The Ball and the Cross
G.K. Chesterton
Introduction by Martin Gardner
(Dover) [1906]
190 p.
In this, one of his earliest novels, Chesterton tells the story of two Scotsmen, MacIan and Turnbull, the former a Catholic and the latter an atheist, trying to settle their differences not through argument but rather by that time-honoured tradition: the duel. But each time they find a quiet place to conduct their business, they are interrupted at the last moment. The characters who wander between them roughly represent different philosophies and views of life, and so the book is a sequence of scenes in which the Catholic and the atheist argue with a wide spectrum of opponents, all the while wanting only to fight one another. In the end the two find that, despite their differences, they can indeed fight side by side, for they share one conviction not shared by the others: devotion to truth.
It is not one of Chesterton’s best books; he himself claimed later in life that he did not like it, even penning a little verse on the subject:
This is a book I do not like,
Take it away to Heckmondwike,
A lurid exile, lost and sad
To punish it for being bad.
You need not take it from the shelf
(I tried to read it once myself:
The speeches jerk, the chapters sprawl,
The story makes no sense at all)
Hide it your Yorkshire moors among
Where no man speaks the English tongue.
His judgement is basically sound: little effort is made to disguise the fact that the minor characters exist only as an occasion to critique one worldview or another. It has some structural problems, too; one gets the impression that he didn’t know from one chapter to the next what would happen; his attempts at probing the deep significance of the conflict between MacIan and Turnbull through their dreams are failures. Yet, even so, I would not be as hard on the book as Chesterton was. There are some good things in it. The premise that a metaphysical dispute can and should be settled by a brawl or duel is itself a Chestertonian joke. Like all of Chesterton’s work, the book is full of good humour and that joie de vivre with which he was so generously endowed.
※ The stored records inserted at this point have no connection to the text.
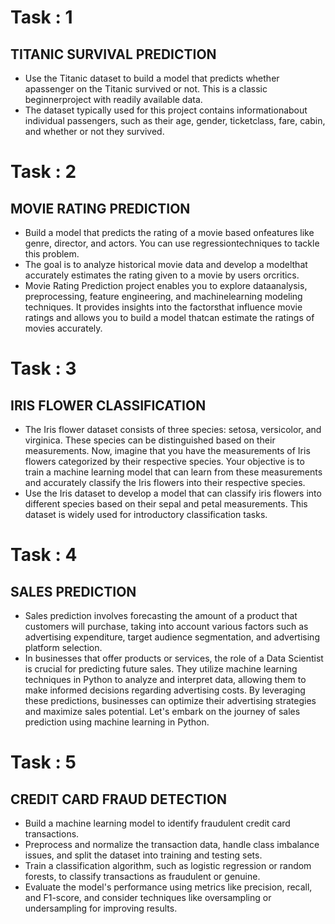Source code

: <!DOCTYPE html>
<html lang="en">
<head>
    <meta charset="UTF-8">
    <meta name="viewport" content="width=device-width, initial-scale=1.0">
    <title>CodSoft Internship</title>
</head>
<body>
    <h1>Task : 1</h1>
    <h2><b>TITANIC SURVIVAL PREDICTION</b></h2>
    <ul>
      <li>Use the Titanic dataset to build a model that predicts whether apassenger on the Titanic survived or not. This is a classic beginnerproject with readily available data.</li>
      <li>The dataset typically used for this project contains informationabout individual passengers, such as their age, gender, ticketclass, fare, cabin, and whether or not they survived.</li>
    </ul>
    <h1>Task : 2</h1>
    <h2><b>MOVIE RATING PREDICTION</b></h2>
    <ul>
      <li>Build a model that predicts the rating of a movie based onfeatures like genre, director, and actors. You can use regressiontechniques to tackle this problem.</li>
      <li>The goal is to analyze historical movie data and develop a modelthat accurately estimates the rating given to a movie by users orcritics.</li>
      <li>Movie Rating Prediction project enables you to explore dataanalysis, preprocessing, feature engineering, and machinelearning modeling techniques. It provides insights into the factorsthat influence movie ratings and allows you to build a model thatcan estimate the ratings of movies accurately.</li>
    </ul>
  <h1>Task : 3</h1>
  <h2><b>IRIS FLOWER CLASSIFICATION</b></h2>
  <ul>
    <li>The Iris flower dataset consists of three species: setosa, versicolor,
and virginica. These species can be distinguished based on their
measurements. Now, imagine that you have the measurements
of Iris flowers categorized by their respective species. Your
objective is to train a machine learning model that can learn from
these measurements and accurately classify the Iris flowers into
their respective species.</li>
    <li>Use the Iris dataset to develop a model that can classify iris
flowers into different species based on their sepal and petal
measurements. This dataset is widely used for introductory
classification tasks.</li>
  </ul>
  <h1>Task : 4</h1>
  <h2><b>SALES PREDICTION</b></h2>
  <ul>
    <li>Sales prediction involves forecasting the amount of a product that
customers will purchase, taking into account various factors such as
advertising expenditure, target audience segmentation, and
advertising platform selection.</li>
    <li>In businesses that offer products or services, the role of a Data
Scientist is crucial for predicting future sales. They utilize machine
learning techniques in Python to analyze and interpret data, allowing
them to make informed decisions regarding advertising costs. By
leveraging these predictions, businesses can optimize their
advertising strategies and maximize sales potential. Let's embark on
the journey of sales prediction using machine learning in Python.</li>
  </ul>
  <h1>Task : 5</h1>
  <h2><b>CREDIT CARD FRAUD DETECTION</b></h2>
  <ul>
    <li>Build a machine learning model to identify fraudulent credit card
transactions.</li>
    <li>Preprocess and normalize the transaction data, handle class
imbalance issues, and split the dataset into training and testing sets.</li>
    <li>Train a classification algorithm, such as logistic regression or random
forests, to classify transactions as fraudulent or genuine.</li>
    <li>Evaluate the model's performance using metrics like precision, recall,
and F1-score, and consider techniques like oversampling or
undersampling for improving results.</li>
  </ul>
</body>
</html>
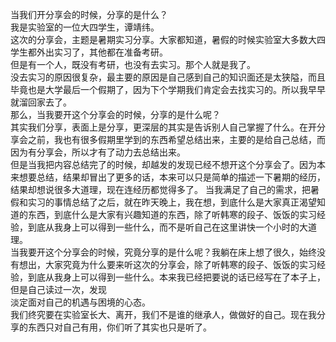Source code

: 当我们开分享会的时候，分享的是什么？  
我是实验室的一位大四学生，谭靖纬。  
这次的分享会，主题是暑期实习分享。大家都知道，暑假的时候实验室大多数大四学生都外出实习了，其他都在准备考研。  
但是有一个人，既没有考研，也没有去实习。那个人就是我了。  
没去实习的原因很复杂，最主要的原因是自己感到自己的知识面还是太狭隘，而且毕竟也是大学最后一个假期了，因为下个学期我们肯定会去找实习的。所以我早早就溜回家去了。  
那么，当我要开这个分享会的时候，分享的是什么呢？  
其实我们分享，表面上是分享，更深层的其实是告诉别人自己掌握了什么。在开分享会之前，我也有很多假期里学到的东西希望总结出来，主要的是给自己总结，而因为有分享会，所以才有了动力去总结出来。  
但是当我把内容总结完了的时候，却越发的发现已经不想开这个分享会了。因为本来想要总结，结果却冒出了更多的话，本来可以只是简单的描述一下暑期的经历，结果却想说很多大道理，现在连经历都觉得多了。
当我满足了自己的需求，把暑假和实习的事情总结了之后，就在昨天晚上，我在想，到底什么是大家真正渴望知道的东西，到底什么是大家有兴趣知道的东西，除了听韩寒的段子、饭饭的实习经验，到底从我身上可以得到一些什么，而不是听自己在这里讲快一个小时的大道理。  
当我要开这个分享会的时候，究竟分享的是什么呢？我躺在床上想了很久，始终没有想出，大家究竟为什么要来听这次的分享会，除了听韩寒的段子、饭饭的实习经验，到底从我身上可以得到一些什么。本来我已经把要说的话已经写在了本子上，但是自己读过一次，发现  
淡定面对自己的机遇与困境的心态。  
我们终究要在实验室长大、离开，我们不是谁的继承人，做做好的自己。现在我分享的东西只对自己有用，你们听了其实也只是听了。  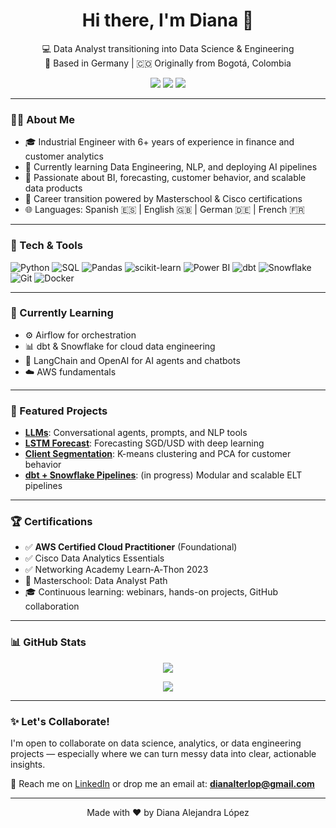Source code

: <h1 align="center">Hi there, I'm Diana 👋</h1>

<p align="center">
  💻 Data Analyst transitioning into Data Science & Engineering<br/>
  📍 Based in Germany | 🇨🇴 Originally from Bogotá, Colombia
</p>
<p align="center">
  <a href="https://www.linkedin.com/in/dianaterrazalopez/"><img src="https://img.shields.io/badge/-LinkedIn-blue?style=flat-square&logo=linkedin" /></a>
  <a href="https://github.com/Dianaaleja"><img src="https://img.shields.io/badge/-GitHub-181717?style=flat-square&logo=github" /></a>
  <a href="mailto:dianalterlop@gmail.com"><img src="https://img.shields.io/badge/-Email-white?style=flat-square&logo=gmail" /></a>
</p>

---

### 👩‍💻 About Me

- 🎓 Industrial Engineer with 6+ years of experience in finance and customer analytics  
- 🌱 Currently learning Data Engineering, NLP, and deploying AI pipelines  
- 🧠 Passionate about BI, forecasting, customer behavior, and scalable data products  
- 🚀 Career transition powered by Masterschool & Cisco certifications  
- 🌐 Languages: Spanish 🇪🇸 | English 🇬🇧 | German 🇩🇪 | French 🇫🇷

---

### 🚀 Tech & Tools

![Python](https://img.shields.io/badge/Python-3670A0?style=for-the-badge&logo=python&logoColor=ffdd54)
![SQL](https://img.shields.io/badge/SQL-025E8C?style=for-the-badge&logo=postgresql&logoColor=white)
![Pandas](https://img.shields.io/badge/pandas-150458?style=for-the-badge&logo=pandas)
![scikit-learn](https://img.shields.io/badge/scikit--learn-F7931E?style=for-the-badge&logo=scikit-learn&logoColor=white)
![Power BI](https://img.shields.io/badge/Power%20BI-F2C811?style=for-the-badge&logo=powerbi&logoColor=000)
![dbt](https://img.shields.io/badge/dbt-%23FF694B.svg?style=for-the-badge&logo=dbt&logoColor=white)
![Snowflake](https://img.shields.io/badge/Snowflake-56B9DA?style=for-the-badge&logo=snowflake&logoColor=white)
![Git](https://img.shields.io/badge/Git-F05032?style=for-the-badge&logo=git&logoColor=white)
![Docker](https://img.shields.io/badge/Docker-0db7ed?style=for-the-badge&logo=docker&logoColor=white)

---

### 🌱 Currently Learning

- ⚙️ Airflow for orchestration  
- 📊 dbt & Snowflake for cloud data engineering  
- 🧪 LangChain and OpenAI for AI agents and chatbots  
- ☁️ AWS fundamentals  

---

### 📌 Featured Projects

- [**LLMs**](https://github.com/Dianaaleja/LLMs): Conversational agents, prompts, and NLP tools  
- [**LSTM Forecast**](https://github.com/carlosgutierrezch/lstm-forecast): Forecasting SGD/USD with deep learning  
- [**Client Segmentation**](https://github.com/carlosgutierrezch/client-segmentation): K-means clustering and PCA for customer behavior  
- [**dbt + Snowflake Pipelines**](#): (in progress) Modular and scalable ELT pipelines  

---

### 🏆 Certifications

- ✅ **AWS Certified Cloud Practitioner** (Foundational)  
- ✅ Cisco Data Analytics Essentials  
- ✅ Networking Academy Learn‑A‑Thon 2023  
- 📜 Masterschool: Data Analyst Path  
- 🎓 Continuous learning: webinars, hands-on projects, GitHub collaboration  

---

### 📊 GitHub Stats

<p align="center">
  <img src="https://github-readme-stats.vercel.app/api?username=Dianaaleja&show_icons=true&theme=tokyonight" />
</p>

<p align="center">
  <img src="https://github-readme-streak-stats.herokuapp.com/?user=Dianaaleja&theme=tokyonight" />
</p>

---

### ✨ Let's Collaborate!

I'm open to collaborate on data science, analytics, or data engineering projects — especially where we can turn messy data into clear, actionable insights.

💬 Reach me on [LinkedIn](https://www.linkedin.com/in/dianaterrazalopez/) or drop me an email at: **dianalterlop@gmail.com**

---

<p align="center">
  Made with ❤️ by Diana Alejandra López
</p>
Chesterton frequently defended the merit of fighting for religious ideas. Here is a passage in which MacIan, the Catholic, recalls the reason for the duel and defends it to a judge:
If he had said of my mother what he said of the Mother of God, there is not a club of clean men in Europe that would deny my right to call him out. If he had said it of my wife, you English would yourselves have pardoned me for beating him like a dog in the market place. Your worship, I have no mother; I have no wife. I have only that which the poor have equally with the rich; which the lonely have equally with the man of many friends. To me this whole strange world is homely, because in the heart of it there is a home; to me this cruel world is kindly, because higher than the heavens there is something more human than humanity. If a man must not fight for this, may he fight for anything?
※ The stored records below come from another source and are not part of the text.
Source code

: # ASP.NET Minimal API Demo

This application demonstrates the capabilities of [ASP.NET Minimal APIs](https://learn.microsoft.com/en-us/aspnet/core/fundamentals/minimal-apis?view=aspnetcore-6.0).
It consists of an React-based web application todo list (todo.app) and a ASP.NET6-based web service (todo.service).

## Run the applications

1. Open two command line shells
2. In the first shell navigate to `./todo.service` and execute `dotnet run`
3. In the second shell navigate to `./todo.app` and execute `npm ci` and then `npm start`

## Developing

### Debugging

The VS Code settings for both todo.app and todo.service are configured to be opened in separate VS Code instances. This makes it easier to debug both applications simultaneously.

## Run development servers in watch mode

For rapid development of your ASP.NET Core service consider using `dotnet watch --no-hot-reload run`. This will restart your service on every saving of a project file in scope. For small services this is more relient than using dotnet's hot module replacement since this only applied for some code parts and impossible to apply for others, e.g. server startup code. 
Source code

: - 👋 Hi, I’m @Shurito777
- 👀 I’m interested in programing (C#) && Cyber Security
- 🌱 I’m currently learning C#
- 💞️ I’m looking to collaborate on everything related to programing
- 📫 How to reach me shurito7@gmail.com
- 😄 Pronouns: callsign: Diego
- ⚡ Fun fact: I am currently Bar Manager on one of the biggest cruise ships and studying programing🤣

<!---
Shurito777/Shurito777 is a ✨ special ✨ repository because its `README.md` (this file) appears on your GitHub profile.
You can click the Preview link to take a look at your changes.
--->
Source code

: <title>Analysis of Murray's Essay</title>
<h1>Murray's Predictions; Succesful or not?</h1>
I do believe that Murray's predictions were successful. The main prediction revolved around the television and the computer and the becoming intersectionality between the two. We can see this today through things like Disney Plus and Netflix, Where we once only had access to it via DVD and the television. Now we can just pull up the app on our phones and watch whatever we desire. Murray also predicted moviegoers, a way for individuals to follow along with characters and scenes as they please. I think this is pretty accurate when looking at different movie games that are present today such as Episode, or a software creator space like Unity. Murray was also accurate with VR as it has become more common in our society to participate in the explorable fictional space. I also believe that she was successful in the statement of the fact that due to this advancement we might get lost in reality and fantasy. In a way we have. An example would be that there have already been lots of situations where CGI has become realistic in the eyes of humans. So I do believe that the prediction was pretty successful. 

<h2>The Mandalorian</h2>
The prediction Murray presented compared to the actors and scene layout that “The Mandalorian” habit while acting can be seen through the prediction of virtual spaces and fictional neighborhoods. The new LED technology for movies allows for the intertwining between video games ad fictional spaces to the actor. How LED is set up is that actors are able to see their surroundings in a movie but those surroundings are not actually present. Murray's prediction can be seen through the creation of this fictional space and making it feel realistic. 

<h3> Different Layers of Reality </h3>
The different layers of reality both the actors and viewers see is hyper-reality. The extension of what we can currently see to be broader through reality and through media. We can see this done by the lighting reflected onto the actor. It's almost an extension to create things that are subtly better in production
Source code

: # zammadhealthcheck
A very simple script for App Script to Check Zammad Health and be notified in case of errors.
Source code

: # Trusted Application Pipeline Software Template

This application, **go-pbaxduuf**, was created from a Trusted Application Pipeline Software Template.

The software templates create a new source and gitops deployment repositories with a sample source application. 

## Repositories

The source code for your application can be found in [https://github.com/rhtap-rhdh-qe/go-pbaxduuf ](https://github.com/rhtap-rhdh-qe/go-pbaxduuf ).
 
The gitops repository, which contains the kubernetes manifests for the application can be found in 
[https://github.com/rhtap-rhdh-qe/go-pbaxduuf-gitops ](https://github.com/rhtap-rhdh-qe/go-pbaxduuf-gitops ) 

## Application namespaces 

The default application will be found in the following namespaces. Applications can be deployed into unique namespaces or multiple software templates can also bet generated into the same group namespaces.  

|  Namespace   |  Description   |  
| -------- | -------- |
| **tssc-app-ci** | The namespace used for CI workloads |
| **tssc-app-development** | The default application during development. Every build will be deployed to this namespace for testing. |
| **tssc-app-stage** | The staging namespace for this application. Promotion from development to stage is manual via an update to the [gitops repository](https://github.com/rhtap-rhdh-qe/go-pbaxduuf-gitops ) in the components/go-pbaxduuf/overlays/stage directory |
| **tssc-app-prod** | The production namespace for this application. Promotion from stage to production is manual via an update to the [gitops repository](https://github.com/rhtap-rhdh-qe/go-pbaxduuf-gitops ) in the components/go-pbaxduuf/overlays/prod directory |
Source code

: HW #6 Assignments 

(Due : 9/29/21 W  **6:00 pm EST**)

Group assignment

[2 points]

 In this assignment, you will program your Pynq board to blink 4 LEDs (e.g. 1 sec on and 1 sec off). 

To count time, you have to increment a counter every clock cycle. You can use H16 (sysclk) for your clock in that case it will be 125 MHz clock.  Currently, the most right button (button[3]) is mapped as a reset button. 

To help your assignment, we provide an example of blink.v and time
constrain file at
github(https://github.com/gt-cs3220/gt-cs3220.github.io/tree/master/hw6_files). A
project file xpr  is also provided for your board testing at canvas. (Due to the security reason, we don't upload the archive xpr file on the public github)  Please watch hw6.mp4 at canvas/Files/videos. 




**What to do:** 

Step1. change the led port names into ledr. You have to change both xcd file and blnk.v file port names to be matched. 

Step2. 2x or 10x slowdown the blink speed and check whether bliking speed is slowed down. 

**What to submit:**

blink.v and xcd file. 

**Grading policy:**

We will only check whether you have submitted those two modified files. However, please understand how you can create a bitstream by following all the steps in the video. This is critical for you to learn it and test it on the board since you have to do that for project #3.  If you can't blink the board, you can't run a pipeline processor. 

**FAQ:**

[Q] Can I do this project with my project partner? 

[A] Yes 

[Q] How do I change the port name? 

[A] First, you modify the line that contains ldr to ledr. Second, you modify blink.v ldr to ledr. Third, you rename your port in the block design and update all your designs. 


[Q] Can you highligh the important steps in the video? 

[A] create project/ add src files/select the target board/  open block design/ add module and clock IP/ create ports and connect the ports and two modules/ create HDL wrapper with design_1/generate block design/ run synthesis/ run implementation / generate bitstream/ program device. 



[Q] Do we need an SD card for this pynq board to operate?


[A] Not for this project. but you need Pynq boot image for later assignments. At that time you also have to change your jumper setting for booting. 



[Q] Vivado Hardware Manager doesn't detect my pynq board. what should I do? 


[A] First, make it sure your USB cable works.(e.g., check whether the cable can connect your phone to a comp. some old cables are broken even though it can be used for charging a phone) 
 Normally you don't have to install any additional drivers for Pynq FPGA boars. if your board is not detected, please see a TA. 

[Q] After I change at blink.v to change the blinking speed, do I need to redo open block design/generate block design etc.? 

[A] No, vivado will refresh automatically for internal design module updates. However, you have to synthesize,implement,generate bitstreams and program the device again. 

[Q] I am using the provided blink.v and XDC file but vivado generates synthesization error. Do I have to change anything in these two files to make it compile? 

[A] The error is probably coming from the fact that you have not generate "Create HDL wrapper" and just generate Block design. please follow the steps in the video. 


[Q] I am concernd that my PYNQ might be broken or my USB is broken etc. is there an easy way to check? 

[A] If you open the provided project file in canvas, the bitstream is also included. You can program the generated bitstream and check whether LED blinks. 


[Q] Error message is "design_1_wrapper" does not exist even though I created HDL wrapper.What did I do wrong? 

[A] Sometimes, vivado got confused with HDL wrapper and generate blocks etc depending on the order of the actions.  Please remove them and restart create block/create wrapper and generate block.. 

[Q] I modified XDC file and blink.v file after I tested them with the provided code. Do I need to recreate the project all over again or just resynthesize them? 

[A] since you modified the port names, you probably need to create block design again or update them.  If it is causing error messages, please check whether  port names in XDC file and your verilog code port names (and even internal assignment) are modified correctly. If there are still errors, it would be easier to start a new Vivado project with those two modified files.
Chesterton made his living in journalism, and here he makes some amusing remarks about that profession:
…there exists in the modern world, perhaps for the first time in history, a class of people whose interest is not that things should happen well or happen badly, should happen successfully or unsuccessfully, should happen to the advantage of this party or the advantage of that party, but whose interest simply is that things should happen.
It is the one great weakness of journalism as a picture of our modern existence, that it must be a picture made up entirely of exceptions. We announce on flaring posters that a man has fallen off a scaffolding. We do not announce on flaring posters that a man has not fallen off a scaffolding.
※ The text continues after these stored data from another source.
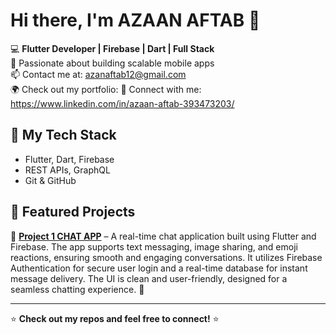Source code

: 
# Hi there, I'm AZAAN AFTAB 👋

💻 **Flutter Developer | Firebase | Dart | Full Stack**  
🚀 Passionate about building scalable mobile apps  
📫 Contact me at: azanaftab12@gmail.com  
🌍 Check out my portfolio: 
🔗 Connect with me: https://www.linkedin.com/in/azaan-aftab-393473203/ 

## 🚀 My Tech Stack  
- Flutter, Dart, Firebase  
- REST APIs, GraphQL  
- Git & GitHub  

## 📌 Featured Projects  
🔹 **[Project 1 CHAT APP](https://github.com/DivDash/chat-app)** – A real-time chat application built using Flutter and Firebase. The app supports text messaging, image sharing, and emoji reactions, ensuring smooth and engaging conversations. It utilizes Firebase Authentication for secure user login and a real-time database for instant message delivery. The UI is clean and user-friendly, designed for a seamless chatting experience. 🚀 


---

⭐ **Check out my repos and feel free to connect!** ⭐
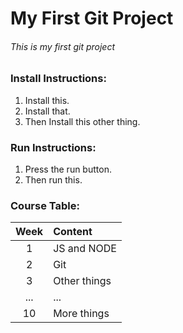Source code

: # My First Git Project
###### This is my first git project

### Install Instructions:
1. Install this.
2. Install that.
3. Then Install this other thing.

### Run Instructions:
1. Press the run button.
2. Then run this.

### Course Table:

| Week | Content  |
| :-------------: |:-------------|
| 1  | JS and NODE |
| 2  | Git      |
| 3 | Other things |
| ... | ... |
| 10 | More things |
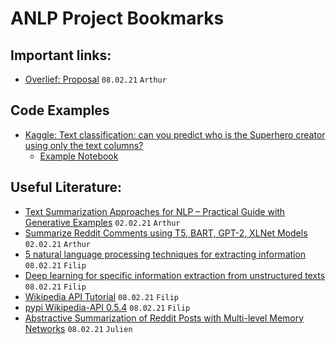 # ANLP Project Bookmarks

## Important links:
- [Overlief: Proposal](https://www.overleaf.com/1793632572qynqwqwzjhyb) `08.02.21` `Arthur`


## Code Examples

- [Kaggle: Text classification: can you predict who is the Superhero creator using only the text columns?](https://www.kaggle.com/jonathanbesomi/superheroes-nlp-dataset/tasks?taskId=838)
    - [Example Notebook](https://www.kaggle.com/someadityamandal/superheroes-visualization-and-prediction)

## Useful Literature:
- [Text Summarization Approaches for NLP – Practical Guide with Generative Examples](https://www.machinelearningplus.com/nlp/text-summarization-approaches-nlp-example/) `02.02.21` `Arthur`
- [Summarize Reddit Comments using T5, BART, GPT-2, XLNet Models](https://towardsdatascience.com/summarize-reddit-comments-using-t5-bart-gpt-2-xlnet-models-a3e78a5ab944) `02.02.21` `Arthur`
- [5 natural language processing techniques for extracting information](https://blog.aureusanalytics.com/blog/5-natural-language-processing-techniques-for-extracting-information) `08.02.21` `Filip`
- [Deep learning for specific information extraction from unstructured texts](https://towardsdatascience.com/deep-learning-for-specific-information-extraction-from-unstructured-texts-12c5b9dceada) `08.02.21` `Filip`
- [Wikipedia API Tutorial](https://codesnippet.io/wikipedia-api-tutorial/) `08.02.21` `Filip`
- [pypi Wikipedia-API 0.5.4](https://pypi.org/project/Wikipedia-API/) `08.02.21` `Filip`
- [Abstractive Summarization of Reddit Posts with Multi-level Memory Networks](https://www.aclweb.org/anthology/N19-1260.pdf) `08.02.21` `Julien`
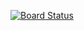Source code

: [![Board Status](https://dev.azure.com/hhhhhroot/74ca1334-e7af-4ca6-b704-54cb63d7a456/ba4c82b7-e681-4c6a-9a11-a498712e7fcb/_apis/work/boardbadge/2e171ec9-05b9-46e9-bec8-6bc6a6d289ba)](https://dev.azure.com/hhhhhroot/74ca1334-e7af-4ca6-b704-54cb63d7a456/_boards/board/t/ba4c82b7-e681-4c6a-9a11-a498712e7fcb/Microsoft.RequirementCategory)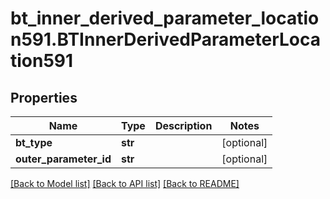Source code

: # bt_inner_derived_parameter_location591.BTInnerDerivedParameterLocation591

## Properties
Name | Type | Description | Notes
------------ | ------------- | ------------- | -------------
**bt_type** | **str** |  | [optional] 
**outer_parameter_id** | **str** |  | [optional] 

[[Back to Model list]](../README.md#documentation-for-models) [[Back to API list]](../README.md#documentation-for-api-endpoints) [[Back to README]](../README.md)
The two would-be duelers meet a character – a `Tolstoian’ – who advocates non-violence, mutual understanding, and love. MacIan responds with memorable vehemence:
Sir, talk about the principle of love as much as you like. You seem to me colder than a lump of stone; but I am willing to believe that you may at some time have loved a cat, or a dog, or a child. When you were a baby, I suppose you loved your mother. Talk about love, then, till the world is sick of the word. But don’t talk about Christianity. Don’t you dare say one word, white or black, about it. Christianity is, as far as you are concerned, a horrible mystery. Keep clear of it, keep silent upon it, as you would an abomination. It is a thing that has made men slay and torture each other; and you will never know why. It is a thing that has made men do evil that good might come; and you will never understand the evil, let alone the good. Christianity is a thing that will only make you vomit, until you are other than you are. I would not justify it to you, even if I could. Hate it, in God’s name…It is a monstrous thing for which men die.
Which, to put it mildly, is not usually the way one thinks about it.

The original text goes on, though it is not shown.